Forget the Olympics! In the history of human endeavour July 2012 will be marked not by beach volley-ballers bearing their collective buttocks for country and ratings or synchronized swimmers doing whatever the hell it is they do for reasons that still elude this author. It will, rather, record that on the 27th of July it is now one year since I pedaled out of Deadhorse Alaska. It might therefore be an opportune time to reflect on the year that has passed and some of the things that this road south has taught me. In no particular order:
- The Dalton Highway in Alaska is a great road to ride once per lifetime.
- Alaska seems a nice place to just go and get crazy, literally.
- SPAM in a conveniently sized plastic packet has to be one of the innovations of the decade.
- Vancouver girls should wear yoga pants if they want;
- The most civilized establishment in north America is the cinema in Oregon that serves you pizza and craft beer.
- Oregon is the coolest place for great craft beer and bicycling culture.
- “We don’t need no stinkin’ bad cheese” (Post 19) has to be the worse pun in the known world.
- No one ever improved a banana by frying it (Colombia).
- Veracruz has the best tacos in the world.
- The Peruvian Andes take the prize for gob-smacking scenery.
- Colombia and Oregon vie for the prize of cool cycling and cool people award.
- Peru and Honduras vie for the prize of ‘most irritating roadside people’.
- Hardest riding has to be the highland Andes route through northern Peru.
- One of the happiest moments would have to be getting through that river in Peru the other week.
- Never try to cycle with a welt on your right buttock.
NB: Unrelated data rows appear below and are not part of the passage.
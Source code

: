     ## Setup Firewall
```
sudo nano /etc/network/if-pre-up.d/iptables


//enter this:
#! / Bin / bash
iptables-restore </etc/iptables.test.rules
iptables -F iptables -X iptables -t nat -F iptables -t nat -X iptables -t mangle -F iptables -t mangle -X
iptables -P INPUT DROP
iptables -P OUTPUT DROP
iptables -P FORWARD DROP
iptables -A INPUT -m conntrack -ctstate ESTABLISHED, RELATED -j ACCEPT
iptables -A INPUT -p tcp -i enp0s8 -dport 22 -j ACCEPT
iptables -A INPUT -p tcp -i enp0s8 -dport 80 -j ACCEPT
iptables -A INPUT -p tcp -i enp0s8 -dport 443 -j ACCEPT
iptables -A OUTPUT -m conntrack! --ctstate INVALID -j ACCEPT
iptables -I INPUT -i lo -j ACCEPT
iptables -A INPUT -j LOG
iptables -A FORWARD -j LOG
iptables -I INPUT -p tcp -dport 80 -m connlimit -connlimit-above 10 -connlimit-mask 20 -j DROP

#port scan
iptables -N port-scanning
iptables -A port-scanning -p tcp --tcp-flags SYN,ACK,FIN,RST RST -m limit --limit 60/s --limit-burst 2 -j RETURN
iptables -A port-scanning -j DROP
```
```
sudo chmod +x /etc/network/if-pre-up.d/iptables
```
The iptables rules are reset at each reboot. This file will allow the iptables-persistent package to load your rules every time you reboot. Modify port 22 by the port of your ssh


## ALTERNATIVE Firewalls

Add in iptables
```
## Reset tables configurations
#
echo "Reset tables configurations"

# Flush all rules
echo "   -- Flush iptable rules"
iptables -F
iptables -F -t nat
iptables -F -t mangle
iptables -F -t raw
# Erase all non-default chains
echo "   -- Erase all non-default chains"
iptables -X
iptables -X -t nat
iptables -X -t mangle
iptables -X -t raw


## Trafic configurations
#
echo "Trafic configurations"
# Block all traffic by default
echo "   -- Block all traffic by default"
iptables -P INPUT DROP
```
Two days north of Ayacucho I had awful dirt road with fine dust on a layer of sharp rocks. I thanked the Great Lord Harry for a half-moon that shone a welcome dull light onto the road as the map and bikeroutoaster program again proved inaccurate leaving me a bonus 17 km to get to the village of Mayocc and, as an added bonus, a rear flat 15km out. So it became quite a ride of 117km and I put it right out there to get to the very plain village and its restaurant/knocking shop with lovely chicken & rice, soup, beer, and some banter about being single and needing a Peruvian scrubber girlfriend. The road was an absolute shocker all day with the fine dust getting kicked up with each passing vehicle. As night came it was almost a blessing not to be able to see the bloody thing properly as I gallantly pedaled on into the night.
Happily ensconced in the $4 room for the night I must remember to ask if the electrician referred to the ISO9001 standards when installing the electrical wiring in my hospedaje.
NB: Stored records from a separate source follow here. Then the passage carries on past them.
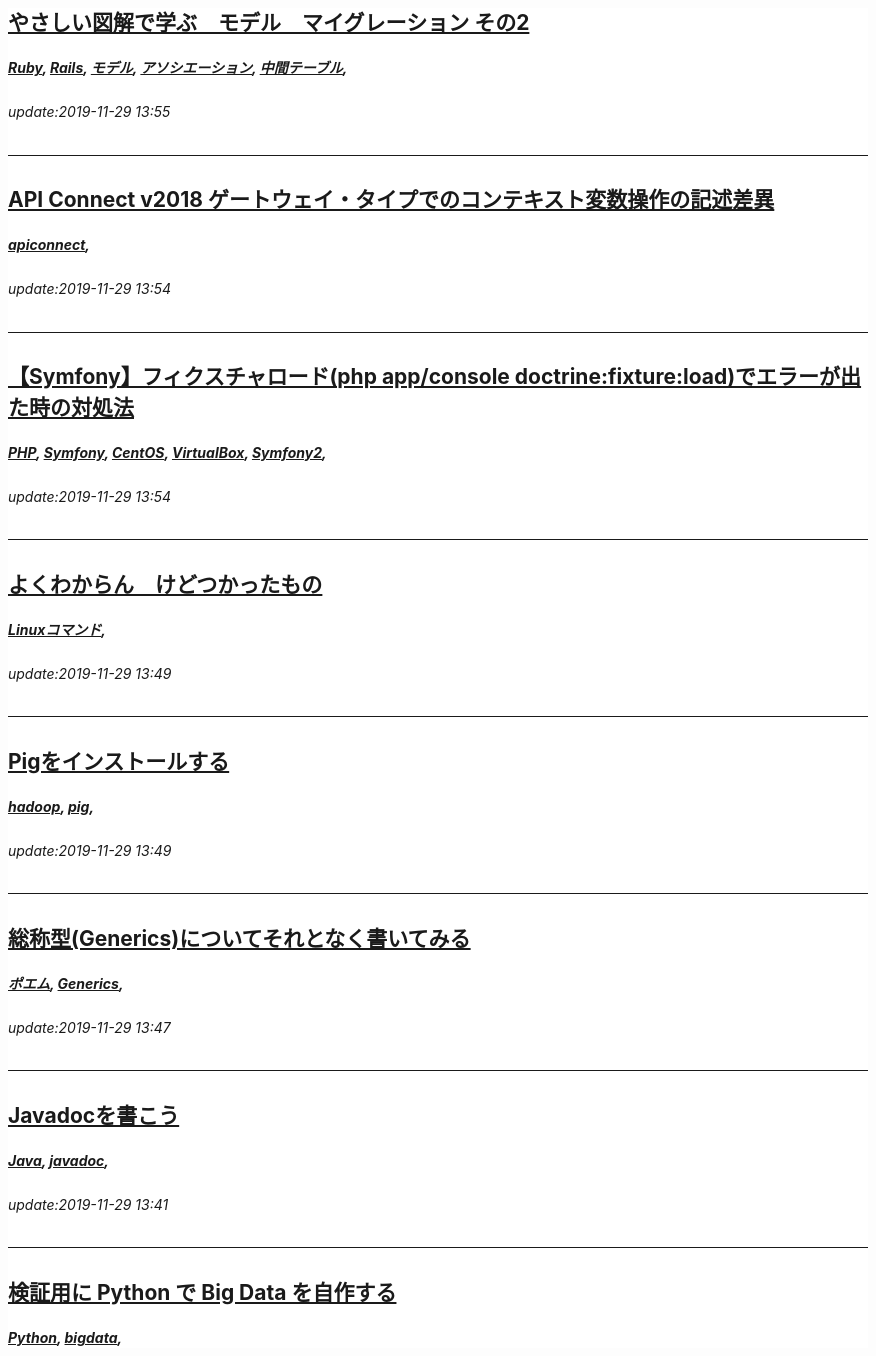 ## [やさしい図解で学ぶ　モデル　マイグレーション その2 ](https://qiita.com/ramuneru/items/e6adbef8445a59b62480)
##### [Ruby](https://qiita.com/tags/Ruby), [Rails](https://qiita.com/tags/Rails), [モデル](https://qiita.com/tags/モデル), [アソシエーション](https://qiita.com/tags/アソシエーション), [中間テーブル](https://qiita.com/tags/中間テーブル), 
###### update:2019-11-29 13:55
---
## [API Connect v2018 ゲートウェイ・タイプでのコンテキスト変数操作の記述差異](https://qiita.com/ryota_n/items/4d1ef7bcc1363b516db5)
##### [apiconnect](https://qiita.com/tags/apiconnect), 
###### update:2019-11-29 13:54
---
## [【Symfony】フィクスチャロード(php app/console doctrine:fixture:load)でエラーが出た時の対処法](https://qiita.com/cube_3110/items/da930fe959d713c197b5)
##### [PHP](https://qiita.com/tags/PHP), [Symfony](https://qiita.com/tags/Symfony), [CentOS](https://qiita.com/tags/CentOS), [VirtualBox](https://qiita.com/tags/VirtualBox), [Symfony2](https://qiita.com/tags/Symfony2), 
###### update:2019-11-29 13:54
---
## [よくわからん　けどつかったもの](https://qiita.com/kathythekid42/items/01b327d7e704ae0f4059)
##### [Linuxコマンド](https://qiita.com/tags/Linuxコマンド), 
###### update:2019-11-29 13:49
---
## [Pigをインストールする](https://qiita.com/maitake9116/items/b4e1251050b0c56ded9e)
##### [hadoop](https://qiita.com/tags/hadoop), [pig](https://qiita.com/tags/pig), 
###### update:2019-11-29 13:49
---
## [総称型(Generics)についてそれとなく書いてみる](https://qiita.com/fastwind/items/03b1998594a24d5aeea2)
##### [ポエム](https://qiita.com/tags/ポエム), [Generics](https://qiita.com/tags/Generics), 
###### update:2019-11-29 13:47
---
## [Javadocを書こう](https://qiita.com/RO018/items/1102ff7b53fd98a6359b)
##### [Java](https://qiita.com/tags/Java), [javadoc](https://qiita.com/tags/javadoc), 
###### update:2019-11-29 13:41
---
## [検証用に Python で Big Data を自作する](https://qiita.com/maitake9116/items/1af8e3deecd8d9f37b9b)
##### [Python](https://qiita.com/tags/Python), [bigdata](https://qiita.com/tags/bigdata),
Since the morning of my leaving Huanuco, have had the unexpected experience of actually meeting fun and engaging Peruvians (they had to be somewhere). Even in the midst of a double puncture repair this afternoon, the family that gathered to watch the gringo curse and sweat and have his legs bitten by some nasty little bugs, were cheery, something that has been sadly lacking to date.
There is supposed to be a gastronomic festival in Ayacucho this weekend. Given that Peruvians seem to default to chicken and chips at any opportunity there have to be some pretty nervous chickens in the vicinity. Ayacucho has a bustling and energetic city centre with loads of young people buying cell phones and pizza. It’s a great place for a day’s rest and recharge the batteries for the passes to come between here and Cuzco. A plethora of dentists (no idea why) is just too tempting so stop into one for a clean and polish.